Wednesday, March 26, 2014

HAT Run 50k - My (D)DNF Race Report

(D)DNF - dēˈ·dēˈ·en·ef
1. the act of not DNF'ing [DNF - abbrev. 'Did Not Finish']
2. to continue to the finish when you think you shouldn't
3. the opposite of DNF'ing 

It's been a challenging winter here in Central PA with weather tougher than we've seen in years. We had very cold temperatures which aren't a real big deal, but the frigid temps allowed the snow to stick around for what seemed like forever. Trails were clogged with snow and ice and road running was difficult and dangerous too. Those challenges weren't enough for me so two weeks prior to the HAT Run, I came down with a nasty cold which seemed to cycle from my head to my chest and back ,over and over again.  It might've been Bronchitis, I don't know, never went to the doc. What I do know is the accompanying coughing fits were unrelenting and nearly impossible to run through. So with all that said, it should be funny to note that a few years ago when a friend told me about the HAT Run, he said, "yeah, the thing about The HAT Run is that you have to be sure to stay in shape through the winter" (thanks Kyle). Considering the crappy preparation I had, I stepped up to the start line with a few hundred others with congested lungs and the absolute bare minimum winter training miles in my legs.

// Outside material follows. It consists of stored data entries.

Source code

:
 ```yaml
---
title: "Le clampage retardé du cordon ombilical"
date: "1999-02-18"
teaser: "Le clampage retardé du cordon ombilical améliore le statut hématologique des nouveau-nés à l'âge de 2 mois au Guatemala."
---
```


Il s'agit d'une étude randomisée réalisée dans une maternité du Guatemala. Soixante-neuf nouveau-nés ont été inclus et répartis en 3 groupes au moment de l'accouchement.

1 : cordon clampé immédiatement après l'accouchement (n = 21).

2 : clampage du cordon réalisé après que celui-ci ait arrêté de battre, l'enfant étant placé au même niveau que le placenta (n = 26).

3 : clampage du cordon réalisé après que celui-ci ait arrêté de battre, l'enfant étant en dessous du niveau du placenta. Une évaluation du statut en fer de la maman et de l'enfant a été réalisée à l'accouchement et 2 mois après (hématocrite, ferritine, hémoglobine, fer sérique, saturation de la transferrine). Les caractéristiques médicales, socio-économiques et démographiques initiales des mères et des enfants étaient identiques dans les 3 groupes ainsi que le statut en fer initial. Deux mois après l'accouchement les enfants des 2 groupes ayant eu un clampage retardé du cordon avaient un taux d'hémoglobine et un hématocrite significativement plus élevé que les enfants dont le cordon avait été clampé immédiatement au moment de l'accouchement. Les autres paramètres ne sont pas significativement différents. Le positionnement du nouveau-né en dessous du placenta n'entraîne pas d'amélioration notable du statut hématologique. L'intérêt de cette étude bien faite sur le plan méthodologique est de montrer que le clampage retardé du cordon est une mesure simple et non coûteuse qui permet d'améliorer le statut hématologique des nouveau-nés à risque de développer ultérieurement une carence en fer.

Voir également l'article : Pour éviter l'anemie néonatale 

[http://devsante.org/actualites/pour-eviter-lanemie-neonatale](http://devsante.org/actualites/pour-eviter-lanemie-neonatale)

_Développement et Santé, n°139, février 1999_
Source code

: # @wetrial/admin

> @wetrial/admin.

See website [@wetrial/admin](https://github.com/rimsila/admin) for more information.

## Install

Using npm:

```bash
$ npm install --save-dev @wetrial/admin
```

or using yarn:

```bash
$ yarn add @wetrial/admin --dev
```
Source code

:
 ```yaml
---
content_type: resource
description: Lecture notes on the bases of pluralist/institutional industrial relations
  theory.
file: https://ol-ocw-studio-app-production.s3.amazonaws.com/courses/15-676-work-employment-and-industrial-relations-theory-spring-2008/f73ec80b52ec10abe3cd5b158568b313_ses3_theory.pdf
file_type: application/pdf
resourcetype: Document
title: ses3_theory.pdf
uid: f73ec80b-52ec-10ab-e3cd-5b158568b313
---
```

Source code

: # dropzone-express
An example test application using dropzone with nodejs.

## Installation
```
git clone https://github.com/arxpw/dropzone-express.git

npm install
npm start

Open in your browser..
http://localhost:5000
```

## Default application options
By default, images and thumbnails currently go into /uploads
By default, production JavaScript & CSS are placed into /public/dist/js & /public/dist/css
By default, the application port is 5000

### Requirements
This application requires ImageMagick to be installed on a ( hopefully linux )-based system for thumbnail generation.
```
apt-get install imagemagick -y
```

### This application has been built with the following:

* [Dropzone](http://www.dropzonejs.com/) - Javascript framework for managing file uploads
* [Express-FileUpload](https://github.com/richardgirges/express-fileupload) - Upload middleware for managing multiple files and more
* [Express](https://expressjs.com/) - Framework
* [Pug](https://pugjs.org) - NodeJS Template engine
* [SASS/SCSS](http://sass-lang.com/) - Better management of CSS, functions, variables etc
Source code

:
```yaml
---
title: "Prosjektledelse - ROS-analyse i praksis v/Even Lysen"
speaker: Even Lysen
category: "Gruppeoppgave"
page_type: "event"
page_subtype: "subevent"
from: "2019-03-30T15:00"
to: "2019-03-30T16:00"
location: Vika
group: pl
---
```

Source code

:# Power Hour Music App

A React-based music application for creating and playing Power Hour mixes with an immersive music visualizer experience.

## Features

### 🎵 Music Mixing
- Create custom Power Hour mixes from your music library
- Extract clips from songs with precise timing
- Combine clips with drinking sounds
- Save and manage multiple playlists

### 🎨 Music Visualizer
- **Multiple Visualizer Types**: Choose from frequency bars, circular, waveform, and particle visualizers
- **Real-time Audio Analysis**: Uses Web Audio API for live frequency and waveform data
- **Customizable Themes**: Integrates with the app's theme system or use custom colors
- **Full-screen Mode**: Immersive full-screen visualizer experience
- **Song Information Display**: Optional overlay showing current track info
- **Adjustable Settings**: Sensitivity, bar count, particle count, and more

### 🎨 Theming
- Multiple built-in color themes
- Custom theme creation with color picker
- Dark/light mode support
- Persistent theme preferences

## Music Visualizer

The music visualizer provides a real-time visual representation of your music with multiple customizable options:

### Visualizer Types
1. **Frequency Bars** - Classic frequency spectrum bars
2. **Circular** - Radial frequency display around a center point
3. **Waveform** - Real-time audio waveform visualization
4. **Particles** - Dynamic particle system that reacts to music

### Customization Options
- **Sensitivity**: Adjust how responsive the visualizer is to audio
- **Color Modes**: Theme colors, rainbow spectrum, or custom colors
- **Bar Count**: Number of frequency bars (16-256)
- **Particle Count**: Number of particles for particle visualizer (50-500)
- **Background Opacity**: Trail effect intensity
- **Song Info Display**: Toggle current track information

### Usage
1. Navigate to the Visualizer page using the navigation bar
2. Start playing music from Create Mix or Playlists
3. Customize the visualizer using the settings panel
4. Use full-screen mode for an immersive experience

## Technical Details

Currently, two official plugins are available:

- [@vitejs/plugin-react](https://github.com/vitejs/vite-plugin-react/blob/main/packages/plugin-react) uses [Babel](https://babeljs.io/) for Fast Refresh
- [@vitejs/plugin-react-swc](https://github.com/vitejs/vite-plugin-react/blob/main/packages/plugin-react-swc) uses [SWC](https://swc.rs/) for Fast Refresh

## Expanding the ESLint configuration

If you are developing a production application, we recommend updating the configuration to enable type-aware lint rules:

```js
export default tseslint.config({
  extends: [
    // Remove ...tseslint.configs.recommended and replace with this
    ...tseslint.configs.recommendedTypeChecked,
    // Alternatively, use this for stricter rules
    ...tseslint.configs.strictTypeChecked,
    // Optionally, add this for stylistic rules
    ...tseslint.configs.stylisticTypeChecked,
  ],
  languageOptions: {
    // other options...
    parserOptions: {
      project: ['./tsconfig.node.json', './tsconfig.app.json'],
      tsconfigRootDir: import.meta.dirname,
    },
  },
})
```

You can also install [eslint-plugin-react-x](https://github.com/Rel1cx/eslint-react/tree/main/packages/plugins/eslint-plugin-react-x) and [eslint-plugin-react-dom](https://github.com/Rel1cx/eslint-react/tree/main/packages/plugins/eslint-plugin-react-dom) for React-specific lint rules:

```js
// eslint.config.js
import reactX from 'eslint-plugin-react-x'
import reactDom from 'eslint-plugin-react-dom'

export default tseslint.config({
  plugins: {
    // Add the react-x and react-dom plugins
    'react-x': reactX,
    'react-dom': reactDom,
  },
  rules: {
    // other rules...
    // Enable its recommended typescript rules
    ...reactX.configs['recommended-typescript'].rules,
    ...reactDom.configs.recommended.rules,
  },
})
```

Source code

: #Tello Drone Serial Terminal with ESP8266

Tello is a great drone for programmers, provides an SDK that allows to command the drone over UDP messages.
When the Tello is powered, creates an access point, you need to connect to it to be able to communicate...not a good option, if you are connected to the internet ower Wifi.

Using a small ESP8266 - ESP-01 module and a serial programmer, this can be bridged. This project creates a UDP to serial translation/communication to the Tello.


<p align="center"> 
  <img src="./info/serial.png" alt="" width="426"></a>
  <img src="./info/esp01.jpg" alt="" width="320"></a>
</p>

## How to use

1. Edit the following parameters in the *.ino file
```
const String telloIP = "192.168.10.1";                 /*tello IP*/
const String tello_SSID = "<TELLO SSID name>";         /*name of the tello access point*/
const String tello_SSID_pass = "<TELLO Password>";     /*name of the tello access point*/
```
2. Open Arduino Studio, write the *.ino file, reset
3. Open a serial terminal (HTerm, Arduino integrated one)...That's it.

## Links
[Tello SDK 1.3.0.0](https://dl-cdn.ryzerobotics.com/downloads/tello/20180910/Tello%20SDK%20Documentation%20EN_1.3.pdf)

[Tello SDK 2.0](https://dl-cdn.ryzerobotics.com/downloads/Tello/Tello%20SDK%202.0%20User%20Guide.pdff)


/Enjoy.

The HAT Run is one of those events where the venue doesn't have enough trail mileage so runners are required to do a couple laps to complete the 50k distance. No, that isn't my favorite format, but I needed a tune up event so I entered. This was the 26th running of the event and it's extremely popular. If you didn't sign up the day registration opened, you missed it. The race filled to capacity in no time. So because I registered that meant someone else didn't get in. I wasn't going to let a chest cold make me miss the start and waste a spot in the race. 

Janice and I had never been to Susquehanna State Park before. It's quite the pretty place, just north of Havre de Grace Maryland along The Susquehanna River near the mouth of The Chesapeake Bay. Coming down from Harrisburg Pennsylvania we entered Maryland via Lancaster County and crossed the river on The Conowingo Dam which is something else neither of us had ever seen. The park is full of hiking trails and seems a popular spot for mountain and road biking. Considering its position along the river, I'm sure it's a good spot for fishing and boating as well. There's some cool historical stuff there too, the Rock Run Historic Area with a working grist mill, the Carter-Archer Mansion, Jersey Toll House and the curious ruins of the Susquehanna Tidewater Canal. The start/finish was located adjacent to the Steppingstone Museum. Janice captured some great photos while waiting for me to appear out of the woods.

Those stairs are part of the course.
Grist Mill

Remnants Of The Abandoned Susquehanna Tidewater Canal
Ruins of The Port Deposit Bridge Piers

It was chilly in the 30's when we arrived with a steady breeze that made it feel a good bit cooler. With the promise that the temperature would climb above 60, dressing in layers was key. The start format was interesting, set up like the typical cross country start with runners basically standing shoulder to shoulder and running to a chute to funnel everyone onto the course.

Fun Start
There's a short 3.6 mile starting lap using a park road then into an open field and eventually leading into the forest on single track. After that parade lap we returned back to the start/finish area to begin the first of two 13.7 mile laps. The course was mostly single track through the woods, but we also broke out into some wide open fields and I was surprised by the amount of actual paved park road that we used(one stretch was 2 miles).
Plenty of climbing, the course description said 9800';
my watch recorded 7128', but who's arguing?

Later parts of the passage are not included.